* Aim of the task
The data below holds the lines to copy: everything from the line containing "- あらかじめUSBメモリにフォルダを作り、MP3ファイルを書き込んで下さい" to the line containing "https://akizukidenshi.com/catalog/g/g112544/", both ends included, set down exactly.

───── Provided data

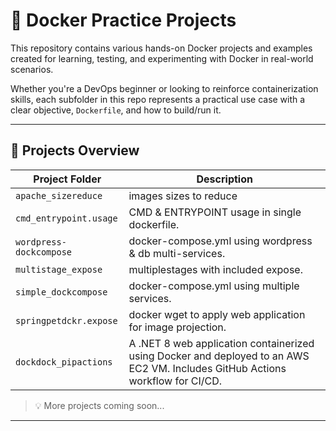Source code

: # 🐳 Docker Practice Projects

This repository contains various hands-on Docker projects and examples created for learning, testing, and experimenting with Docker in real-world scenarios.

Whether you're a DevOps beginner or looking to reinforce containerization skills, each subfolder in this repo represents a practical use case with a clear objective, `Dockerfile`, and how to build/run it.

---

## 📁 Projects Overview

| Project Folder                  | Description |
|--------------------------------|-------------|
| `apache_sizereduce`    | images sizes to reduce |
| `cmd_entrypoint.usage`         | CMD & ENTRYPOINT usage in single dockerfile. |
| `wordpress-dockcompose`          | docker-compose.yml using wordpress & db multi-services. |
| `multistage_expose`     | multiplestages with included expose. |
| `simple_dockcompose`     | docker-compose.yml using multiple services. |
| `springpetdckr.expose`     | docker wget to apply web application for image projection. |
| `dockdock_pipactions`     | A .NET 8 web application containerized using Docker and deployed to an AWS EC2 VM. Includes GitHub Actions workflow for CI/CD. |

> 💡 More projects coming soon...

---
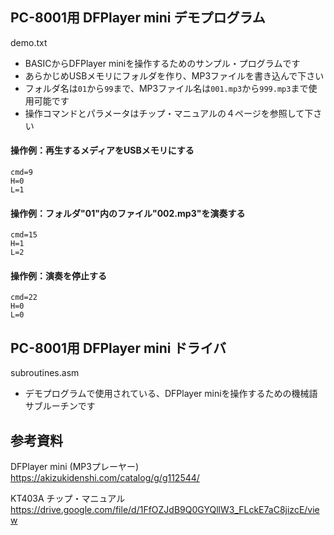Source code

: ## PC-8001用 DFPlayer mini デモプログラム
demo.txt
- BASICからDFPlayer miniを操作するためのサンプル・プログラムです
- あらかじめUSBメモリにフォルダを作り、MP3ファイルを書き込んで下さい
- フォルダ名は`01`から`99`まで、MP3ファイル名は`001.mp3`から`999.mp3`まで使用可能です
- 操作コマンドとパラメータはチップ・マニュアルの４ページを参照して下さい

#### 操作例：再生するメディアをUSBメモリにする
    cmd=9
    H=0
    L=1

#### 操作例：フォルダ"01"内のファイル"002.mp3"を演奏する
    cmd=15
    H=1
    L=2

#### 操作例：演奏を停止する
    cmd=22
    H=0
    L=0


## PC-8001用 DFPlayer mini ドライバ
subroutines.asm
- デモプログラムで使用されている、DFPlayer miniを操作するための機械語サブルーチンです

## 参考資料

DFPlayer mini (MP3プレーヤー)
https://akizukidenshi.com/catalog/g/g112544/

KT403A チップ・マニュアル
https://drive.google.com/file/d/1FfOZJdB9Q0GYQllW3_FLckE7aC8jizcE/view
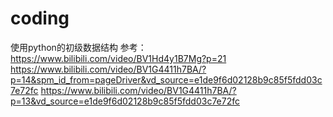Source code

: # coding
使用python的初级数据结构 
参考：
https://www.bilibili.com/video/BV1Hd4y1B7Mg?p=21 
https://www.bilibili.com/video/BV1G4411h7BA/?p=14&spm_id_from=pageDriver&vd_source=e1de9f6d02128b9c85f5fdd03c7e72fc 
https://www.bilibili.com/video/BV1G4411h7BA/?p=13&vd_source=e1de9f6d02128b9c85f5fdd03c7e72fc
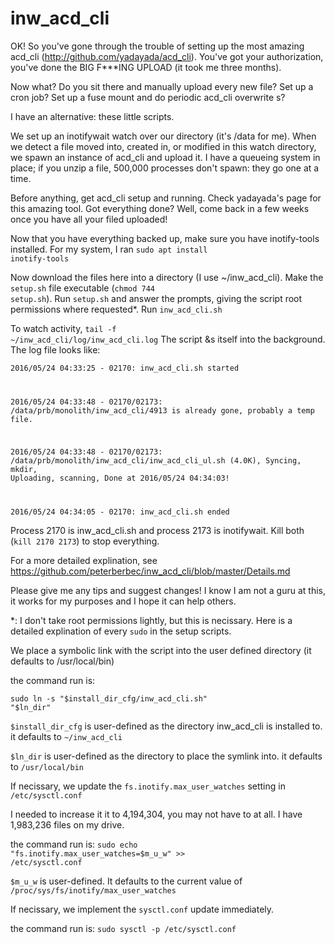 # inw_acd_cli
OK! So you've gone through the trouble of setting up the most amazing acd_cli (http://github.com/yadayada/acd_cli). You've got your authorization, you've done the BIG F***ING UPLOAD (it took me three months).

Now what? Do you sit there and manually upload every new file? Set up a cron job? Set up a fuse mount and do periodic acd_cli overwrite s?

I have an alternative: these little scripts.

We set up an inotifywait watch over our directory (it's /data for me). When we detect a file moved into, created in, or modified in this watch directory, we spawn an instance of acd_cli and upload it. I have a queueing system in place; if you unzip a file, 500,000 processes don't spawn: they go one at a time.

Before anything, get acd_cli setup and running. Check yadayada's page for this amazing tool. Got everything done? Well, come back in a few weeks once you have all your filed uploaded!

Now that you have everything backed up, make sure you have inotify-tools installed. For my system, I ran <code>sudo apt install inotify-tools</code> 

Now download the files here into a directory (I use ~/inw_acd_cli). Make the <code>setup.sh</code> file executable (<code>chmod 744 setup.sh</code>). Run <code>setup.sh</code> and answer the prompts, giving the script root permissions where requested*. Run <code>inw_acd_cli.sh</code>

To watch activity, <code>tail -f ~/inw_acd_cli/log/inw_acd_cli.log</code> The script &s itself into the background. The log file looks like:

<code>2016/05/24 04:33:25 - 02170: inw_acd_cli.sh started

2016/05/24 04:33:48 - 02170/02173: /data/prb/monolith/inw_acd_cli/4913 is already gone, probably a temp file.

2016/05/24 04:33:48 - 02170/02173: /data/prb/monolith/inw_acd_cli/inw_acd_cli_ul.sh (4.0K), Syncing, mkdir, Uploading, scanning, Done at 2016/05/24 04:34:03!

2016/05/24 04:34:05 - 02170: inw_acd_cli.sh ended</code>

Process 2170 is inw_acd_cli.sh and process 2173 is inotifywait. Kill both (<code>kill 2170 2173</code>) to stop everything.

For a more detailed explination, see https://github.com/peterberbec/inw_acd_cli/blob/master/Details.md

Please give me any tips and suggest changes! I know I am not a guru at this, it works for my purposes and I hope it can help others.

*: I don't take root permissions lightly, but this is necissary. Here is a detailed explination of every <code>sudo</code> in the setup scripts.

We place a symbolic link with the script into the user defined directory (it defaults to /usr/local/bin)

the command run is: 

<code>sudo ln -s "$install_dir_cfg/inw_acd_cli.sh" "$ln_dir"</code>

<code>$install_dir_cfg</code> is user-defined as the directory inw_acd_cli is installed to. it defaults to <code>~/inw_acd_cli</code>
    
<code>$ln_dir</code> is user-defined as the directory to place the symlink into. it defaults to <code>/usr/local/bin</code>

If necissary, we update the <code>fs.inotify.max_user_watches</code> setting in <code>/etc/sysctl.conf</code>

I needed to increase it it to 4,194,304, you may not have to at all. I have 1,983,236 files on my drive.
   
 the command run is: <code>sudo echo "fs.inotify.max_user_watches=$m_u_w" >> /etc/sysctl.conf</code>
    
<code>$m_u_w</code> is user-defined. It defaults to the current value of <code>/proc/sys/fs/inotify/max_user_watches</code>

If necissary, we implement the <code>sysctl.conf</code> update immediately.

the command run is: <code>sudo sysctl -p /etc/sysctl.conf</code>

──────────

* Answer to the problem
- あらかじめUSBメモリにフォルダを作り、MP3ファイルを書き込んで下さい
- フォルダ名は`01`から`99`まで、MP3ファイル名は`001.mp3`から`999.mp3`まで使用可能です
- 操作コマンドとパラメータはチップ・マニュアルの４ページを参照して下さい

#### 操作例：再生するメディアをUSBメモリにする
    cmd=9
    H=0
    L=1

#### 操作例：フォルダ"01"内のファイル"002.mp3"を演奏する
    cmd=15
    H=1
    L=2

#### 操作例：演奏を停止する
    cmd=22
    H=0
    L=0


## PC-8001用 DFPlayer mini ドライバ
subroutines.asm
- デモプログラムで使用されている、DFPlayer miniを操作するための機械語サブルーチンです

## 参考資料

DFPlayer mini (MP3プレーヤー)
https://akizukidenshi.com/catalog/g/g112544/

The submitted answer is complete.